CAP’s approach to Board-level client relationships supports our belief that being accountable to the Committee and working with management, as appropriate, leads to the best results
Board of Directors
The Board of Directors delegates authority to the Compensation Committee
The Compensation Committee monitors executive pay from a shareholder perspective, approves pay philosophy and programs, approves executive pay decisions, and ensures good governance practices are followed (i.e. proper due diligence, deliberations, record keeping, etc.).

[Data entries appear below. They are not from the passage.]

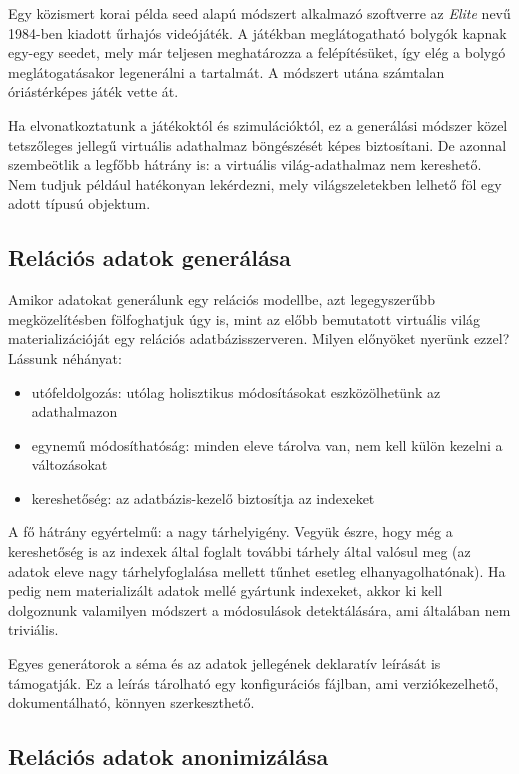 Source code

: \documentclass[
    parspace,
    noindent,
    nohyp,
]{elteiktdk}[2023/04/10]
\begin{document}
Egy közismert korai példa seed alapú módszert alkalmazó szoftverre
az \textit{Elite} nevű 1984-ben kiadott űrhajós videójáték.
A játékban meglátogatható bolygók kapnak egy-egy seedet, mely már teljesen meghatározza a felépítésüket,
így elég a bolygó meglátogatásakor legenerálni a tartalmát.
A módszert utána számtalan óriástérképes játék vette át.

Ha elvonatkoztatunk a játékoktól és szimulációktól,
ez a generálási módszer közel tetszőleges jellegű virtuális adathalmaz böngészését képes biztosítani.
De azonnal szembeötlik a legfőbb hátrány is: a virtuális világ-adathalmaz nem kereshető.
Nem tudjuk például hatékonyan lekérdezni, mely világszeletekben lelhető föl egy adott típusú objektum.

\subsection{Relációs adatok generálása}

Amikor adatokat generálunk egy relációs modellbe, azt legegyszerűbb megközelítésben fölfoghatjuk úgy is,
mint az előbb bemutatott virtuális világ materializációját egy relációs adatbázisszerveren.
Milyen előnyöket nyerünk ezzel? Lássunk néhányat:

\begin{itemize}
    \item utófeldolgozás: utólag holisztikus módosításokat eszközölhetünk az adathalmazon
    \item egynemű módosíthatóság: minden eleve tárolva van, nem kell külön kezelni a változásokat
    \item kereshetőség: az adatbázis-kezelő biztosítja az indexeket
\end{itemize}

A fő hátrány egyértelmű: a nagy tárhelyigény.
Vegyük észre, hogy még a kereshetőség is az indexek által foglalt további tárhely által valósul meg
(az adatok eleve nagy tárhelyfoglalása mellett tűnhet esetleg elhanyagolhatónak).
Ha pedig nem materializált adatok mellé gyártunk indexeket,
akkor ki kell dolgoznunk valamilyen módszert a módosulások detektálására, ami általában nem triviális.

Egyes generátorok a séma és az adatok jellegének deklaratív leírását is támogatják. Ez a leírás tárolható egy konfigurációs fájlban, ami verziókezelhető, dokumentálható, könnyen szerkeszthető.

\subsection{Relációs adatok anonimizálása}
\end{document}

The CEO and Board of Directors provide strategic context that drives pay philosophy and programs. Finance typically helps define performance and set targets that link to strategic and financial plans, while Human Resources translates enterprise and people strategy into compensation strategy and incentive design framework. Human Resources also makes recommendations to the CEO and/or Compensation Committee on pay philosophy, pay positioning, program design, and administration. The Company’s Risk Officer ensures all compensation plans have appropriate risk-mitigating controls.
The outside advisors provide insight, objective information and market perspective to the Compensation Committee and senior management on competitive positioning, pay and performance relationships, plan design features best practices. This outside perspective enables informed, responsible decisions. The outside advisors are consistently available to the Compensation Committee and internal resources for questions, interpretation, and research. Emphasis is placed on opinion and experience, not just data, while maintaining transparency and confidentiality.